## EXERCISE OBJECTIVE
I need the lines below from the one with "1. [Architecture Overview](#architecture-overview)" down to the one with "5. [Utils (Helper" reproduced exactly, both ends included, and nothing else.

## MATERIAL PROVIDED
=== Section Start ===

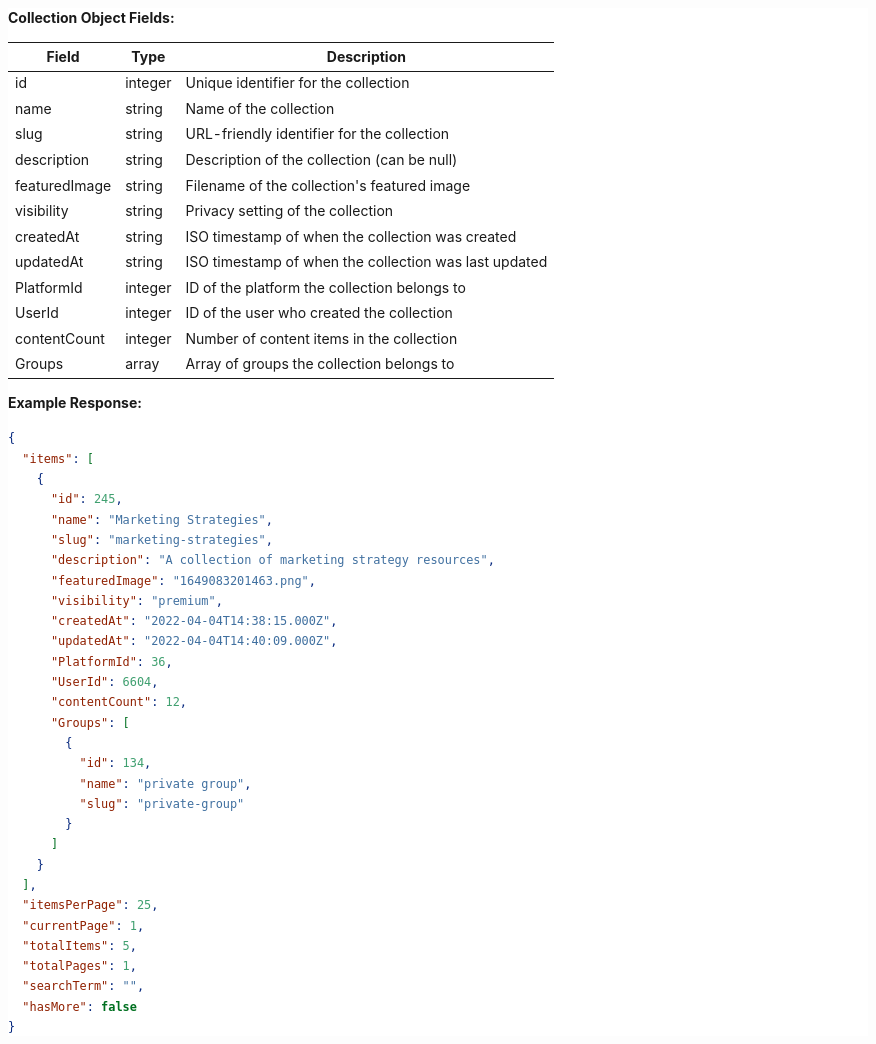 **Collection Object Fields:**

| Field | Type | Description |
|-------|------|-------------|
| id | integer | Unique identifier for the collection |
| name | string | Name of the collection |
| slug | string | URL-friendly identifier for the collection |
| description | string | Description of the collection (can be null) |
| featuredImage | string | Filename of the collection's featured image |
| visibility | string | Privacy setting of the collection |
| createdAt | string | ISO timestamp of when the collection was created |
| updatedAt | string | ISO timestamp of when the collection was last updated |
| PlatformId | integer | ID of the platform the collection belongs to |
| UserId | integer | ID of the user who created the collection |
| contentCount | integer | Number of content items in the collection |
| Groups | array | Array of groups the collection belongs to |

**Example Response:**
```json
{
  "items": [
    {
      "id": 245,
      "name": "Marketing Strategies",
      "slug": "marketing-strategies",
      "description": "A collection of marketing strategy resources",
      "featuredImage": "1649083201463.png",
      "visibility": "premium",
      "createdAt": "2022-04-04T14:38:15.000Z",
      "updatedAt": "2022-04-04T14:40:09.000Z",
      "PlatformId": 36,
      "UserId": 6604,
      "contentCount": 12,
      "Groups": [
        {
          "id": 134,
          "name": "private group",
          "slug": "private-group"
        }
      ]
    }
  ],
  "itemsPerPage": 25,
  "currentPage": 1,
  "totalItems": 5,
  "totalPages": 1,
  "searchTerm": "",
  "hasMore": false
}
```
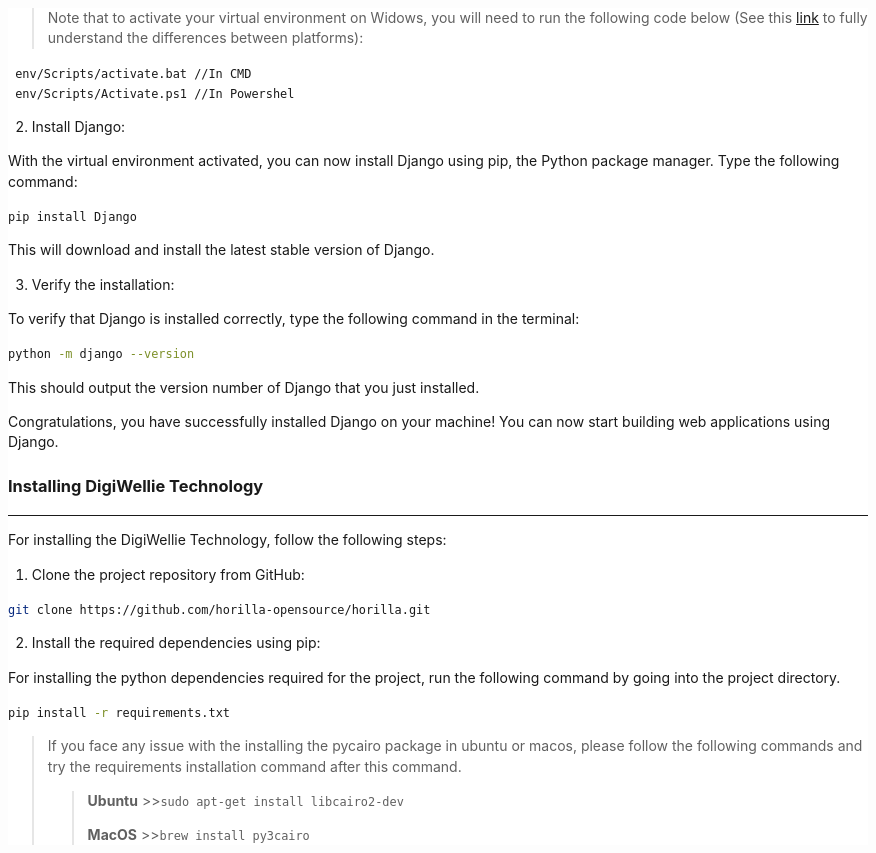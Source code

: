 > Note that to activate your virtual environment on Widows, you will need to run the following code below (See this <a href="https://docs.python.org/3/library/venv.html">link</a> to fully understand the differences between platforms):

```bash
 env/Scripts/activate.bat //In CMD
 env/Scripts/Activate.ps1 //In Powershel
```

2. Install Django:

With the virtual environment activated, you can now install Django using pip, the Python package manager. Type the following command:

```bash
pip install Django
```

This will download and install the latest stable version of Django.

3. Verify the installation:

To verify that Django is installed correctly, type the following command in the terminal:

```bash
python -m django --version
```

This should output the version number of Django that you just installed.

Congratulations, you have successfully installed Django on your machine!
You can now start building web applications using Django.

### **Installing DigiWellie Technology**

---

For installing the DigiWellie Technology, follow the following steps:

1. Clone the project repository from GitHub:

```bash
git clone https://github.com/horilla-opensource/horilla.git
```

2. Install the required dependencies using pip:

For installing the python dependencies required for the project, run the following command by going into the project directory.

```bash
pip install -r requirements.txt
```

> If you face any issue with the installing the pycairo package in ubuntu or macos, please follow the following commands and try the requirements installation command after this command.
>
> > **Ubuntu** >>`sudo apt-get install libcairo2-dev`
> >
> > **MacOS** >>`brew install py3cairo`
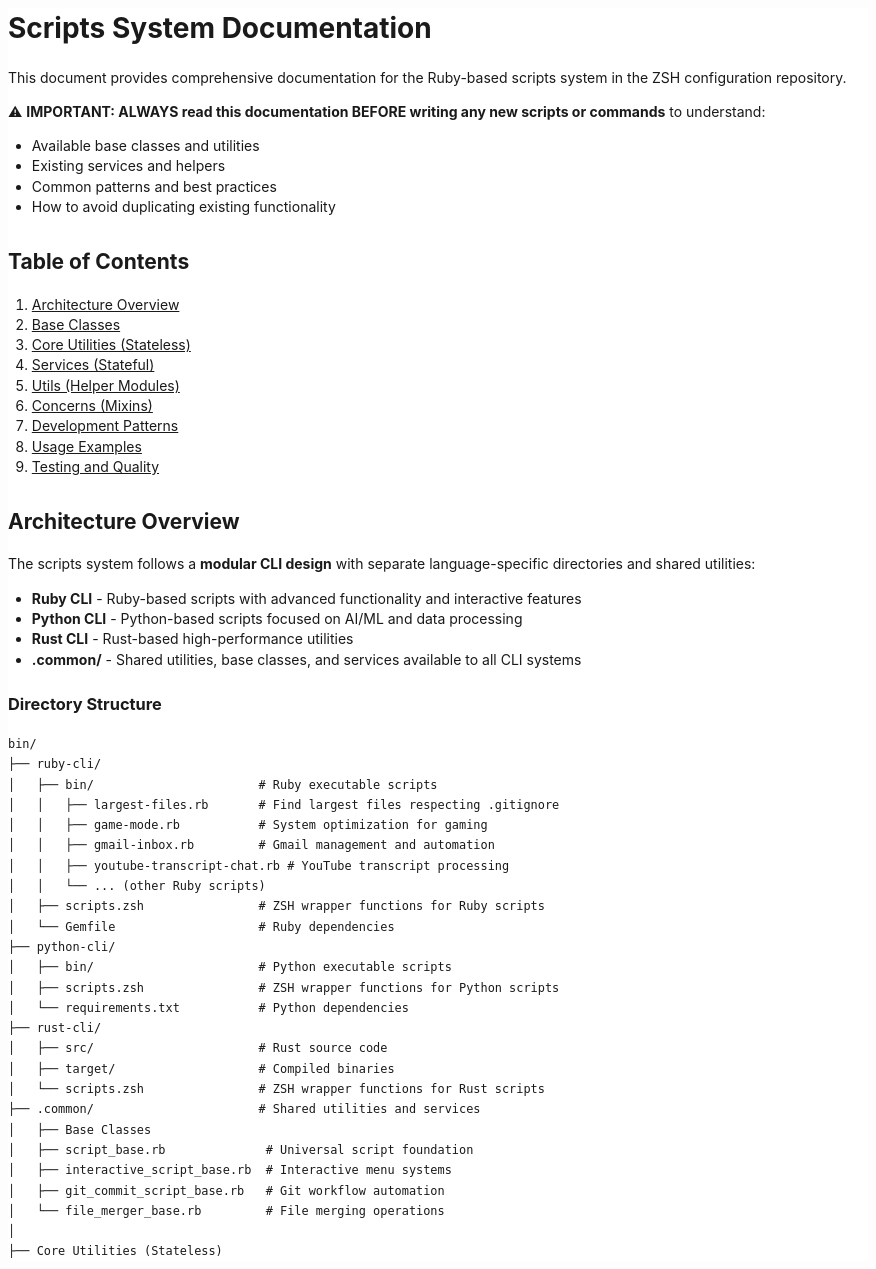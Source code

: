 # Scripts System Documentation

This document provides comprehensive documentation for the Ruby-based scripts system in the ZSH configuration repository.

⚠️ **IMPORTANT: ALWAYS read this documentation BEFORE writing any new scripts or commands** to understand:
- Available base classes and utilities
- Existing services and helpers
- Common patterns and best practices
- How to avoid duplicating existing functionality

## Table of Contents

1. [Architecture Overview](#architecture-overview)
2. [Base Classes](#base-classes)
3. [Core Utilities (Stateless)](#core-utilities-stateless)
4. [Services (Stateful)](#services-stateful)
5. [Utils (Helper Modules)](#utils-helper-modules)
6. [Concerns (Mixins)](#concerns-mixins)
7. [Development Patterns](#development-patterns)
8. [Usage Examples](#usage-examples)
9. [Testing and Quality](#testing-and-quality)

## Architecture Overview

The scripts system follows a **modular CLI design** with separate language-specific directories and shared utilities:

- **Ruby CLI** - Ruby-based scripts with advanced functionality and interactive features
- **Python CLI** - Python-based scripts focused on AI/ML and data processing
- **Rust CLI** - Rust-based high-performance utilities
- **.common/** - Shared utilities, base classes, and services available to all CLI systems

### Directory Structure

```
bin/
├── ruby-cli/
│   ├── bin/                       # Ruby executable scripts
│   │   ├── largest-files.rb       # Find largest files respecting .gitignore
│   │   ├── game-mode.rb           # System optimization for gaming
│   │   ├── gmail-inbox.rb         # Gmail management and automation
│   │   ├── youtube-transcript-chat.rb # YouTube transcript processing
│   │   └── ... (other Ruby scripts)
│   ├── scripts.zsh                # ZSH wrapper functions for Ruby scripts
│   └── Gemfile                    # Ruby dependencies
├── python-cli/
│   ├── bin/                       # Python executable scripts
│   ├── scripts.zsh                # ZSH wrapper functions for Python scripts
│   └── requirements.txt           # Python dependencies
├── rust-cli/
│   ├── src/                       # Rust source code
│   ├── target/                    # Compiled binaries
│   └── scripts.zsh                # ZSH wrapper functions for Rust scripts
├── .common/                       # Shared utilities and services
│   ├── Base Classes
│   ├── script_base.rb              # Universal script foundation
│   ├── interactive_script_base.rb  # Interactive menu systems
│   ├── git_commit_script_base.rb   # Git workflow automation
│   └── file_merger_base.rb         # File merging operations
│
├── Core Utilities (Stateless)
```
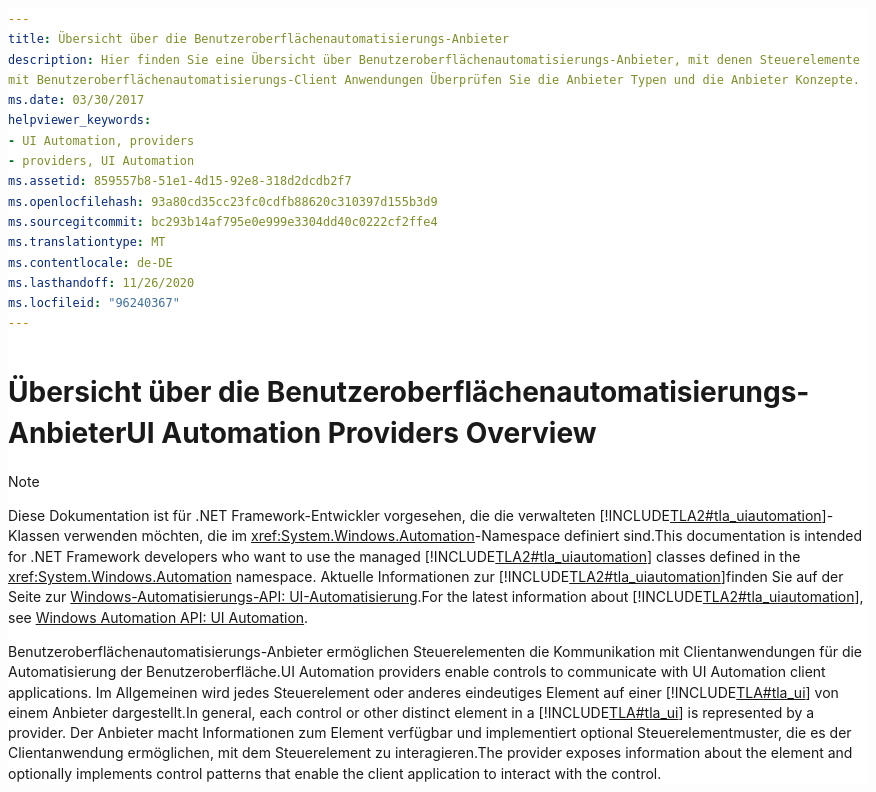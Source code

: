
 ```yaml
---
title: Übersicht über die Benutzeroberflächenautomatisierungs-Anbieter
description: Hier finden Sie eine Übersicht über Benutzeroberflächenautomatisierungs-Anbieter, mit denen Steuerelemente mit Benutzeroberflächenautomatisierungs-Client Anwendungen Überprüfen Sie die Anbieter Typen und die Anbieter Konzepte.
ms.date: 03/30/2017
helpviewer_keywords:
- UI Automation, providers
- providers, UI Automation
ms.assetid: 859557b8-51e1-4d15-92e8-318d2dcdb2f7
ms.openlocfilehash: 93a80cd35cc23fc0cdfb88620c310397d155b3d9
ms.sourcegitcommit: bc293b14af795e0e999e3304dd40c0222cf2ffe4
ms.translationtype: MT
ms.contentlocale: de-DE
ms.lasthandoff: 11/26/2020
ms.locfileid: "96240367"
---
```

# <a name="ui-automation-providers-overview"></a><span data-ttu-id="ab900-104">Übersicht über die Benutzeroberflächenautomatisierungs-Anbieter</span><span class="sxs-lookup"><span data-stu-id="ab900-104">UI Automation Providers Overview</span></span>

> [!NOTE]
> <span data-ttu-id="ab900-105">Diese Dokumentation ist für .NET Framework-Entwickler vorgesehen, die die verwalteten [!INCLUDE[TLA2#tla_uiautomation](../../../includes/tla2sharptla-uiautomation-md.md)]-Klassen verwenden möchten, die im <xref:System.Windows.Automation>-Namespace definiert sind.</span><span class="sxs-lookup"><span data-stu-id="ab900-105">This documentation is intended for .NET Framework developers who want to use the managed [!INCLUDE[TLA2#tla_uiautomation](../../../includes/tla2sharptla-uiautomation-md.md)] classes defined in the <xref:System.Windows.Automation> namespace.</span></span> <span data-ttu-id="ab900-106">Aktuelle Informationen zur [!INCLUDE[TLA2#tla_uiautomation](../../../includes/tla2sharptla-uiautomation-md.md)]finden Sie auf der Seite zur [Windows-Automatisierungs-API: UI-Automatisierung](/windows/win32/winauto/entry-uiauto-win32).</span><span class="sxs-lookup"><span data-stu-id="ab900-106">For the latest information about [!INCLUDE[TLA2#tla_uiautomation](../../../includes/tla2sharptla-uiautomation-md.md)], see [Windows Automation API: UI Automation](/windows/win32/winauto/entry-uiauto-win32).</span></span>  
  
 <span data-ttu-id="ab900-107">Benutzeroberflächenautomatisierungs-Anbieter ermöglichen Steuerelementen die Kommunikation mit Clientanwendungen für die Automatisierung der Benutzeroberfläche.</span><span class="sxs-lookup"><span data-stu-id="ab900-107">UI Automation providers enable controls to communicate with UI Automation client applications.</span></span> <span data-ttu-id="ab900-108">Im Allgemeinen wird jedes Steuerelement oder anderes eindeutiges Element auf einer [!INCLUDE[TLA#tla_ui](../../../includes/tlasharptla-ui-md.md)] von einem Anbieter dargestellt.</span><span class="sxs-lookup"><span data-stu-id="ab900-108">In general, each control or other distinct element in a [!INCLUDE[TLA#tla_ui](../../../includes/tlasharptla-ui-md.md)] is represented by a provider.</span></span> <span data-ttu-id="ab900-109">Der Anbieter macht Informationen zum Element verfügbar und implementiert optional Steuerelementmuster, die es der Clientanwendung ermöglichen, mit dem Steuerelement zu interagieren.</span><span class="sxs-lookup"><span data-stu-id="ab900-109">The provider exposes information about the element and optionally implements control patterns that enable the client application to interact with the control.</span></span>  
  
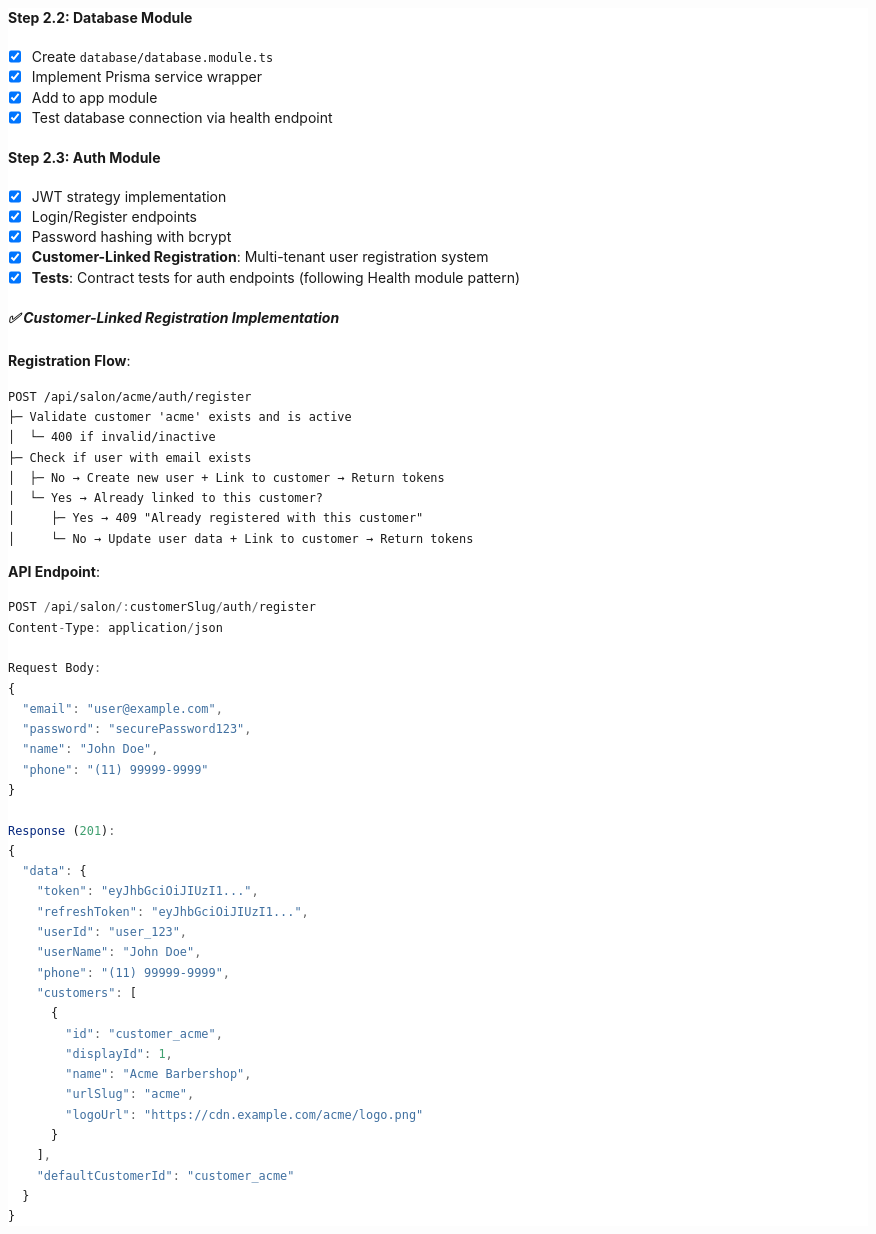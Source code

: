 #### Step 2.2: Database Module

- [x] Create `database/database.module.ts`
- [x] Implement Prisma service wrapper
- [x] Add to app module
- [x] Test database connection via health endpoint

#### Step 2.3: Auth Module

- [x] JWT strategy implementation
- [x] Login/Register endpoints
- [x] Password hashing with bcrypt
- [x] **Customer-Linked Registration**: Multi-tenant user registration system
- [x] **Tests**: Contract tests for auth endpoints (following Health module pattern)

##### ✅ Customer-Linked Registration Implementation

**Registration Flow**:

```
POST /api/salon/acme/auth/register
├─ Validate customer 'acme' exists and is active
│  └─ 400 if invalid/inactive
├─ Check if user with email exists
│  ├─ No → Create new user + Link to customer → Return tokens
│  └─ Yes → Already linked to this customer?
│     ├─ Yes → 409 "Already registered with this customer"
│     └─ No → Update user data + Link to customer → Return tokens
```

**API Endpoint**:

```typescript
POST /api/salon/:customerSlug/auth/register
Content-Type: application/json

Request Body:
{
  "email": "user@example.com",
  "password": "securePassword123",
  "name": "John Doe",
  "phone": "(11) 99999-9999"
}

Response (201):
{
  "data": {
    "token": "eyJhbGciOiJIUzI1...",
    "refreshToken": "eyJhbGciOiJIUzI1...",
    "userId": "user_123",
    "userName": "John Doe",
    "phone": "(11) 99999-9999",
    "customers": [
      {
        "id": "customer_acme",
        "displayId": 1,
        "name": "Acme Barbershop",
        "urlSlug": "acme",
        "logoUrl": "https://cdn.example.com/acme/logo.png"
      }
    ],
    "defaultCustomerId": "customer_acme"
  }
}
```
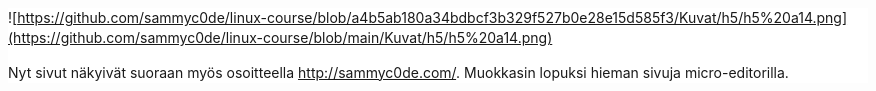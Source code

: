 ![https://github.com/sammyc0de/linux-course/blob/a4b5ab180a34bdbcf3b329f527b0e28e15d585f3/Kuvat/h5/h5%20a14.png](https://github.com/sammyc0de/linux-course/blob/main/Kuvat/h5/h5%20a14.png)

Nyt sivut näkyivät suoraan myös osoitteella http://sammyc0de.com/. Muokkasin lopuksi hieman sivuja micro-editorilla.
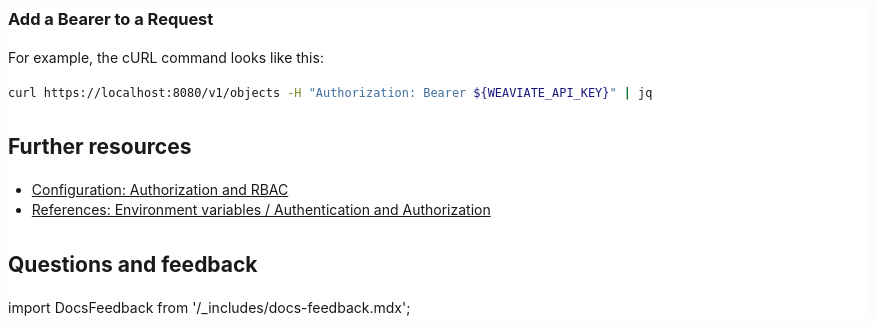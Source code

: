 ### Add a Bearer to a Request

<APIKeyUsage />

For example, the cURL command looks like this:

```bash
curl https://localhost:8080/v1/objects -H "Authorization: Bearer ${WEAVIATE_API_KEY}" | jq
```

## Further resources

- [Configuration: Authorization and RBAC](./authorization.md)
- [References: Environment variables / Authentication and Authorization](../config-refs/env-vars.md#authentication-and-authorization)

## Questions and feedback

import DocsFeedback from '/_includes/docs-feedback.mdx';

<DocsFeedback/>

=== Section End ===

## FINISHED TASK
1. [Architecture Overview](#architecture-overview)
2. [Base Classes](#base-classes)
3. [Core Utilities (Stateless)](#core-utilities-stateless)
4. [Services (Stateful)](#services-stateful)
5. [Utils (Helper Modules)](#utils-helper-modules)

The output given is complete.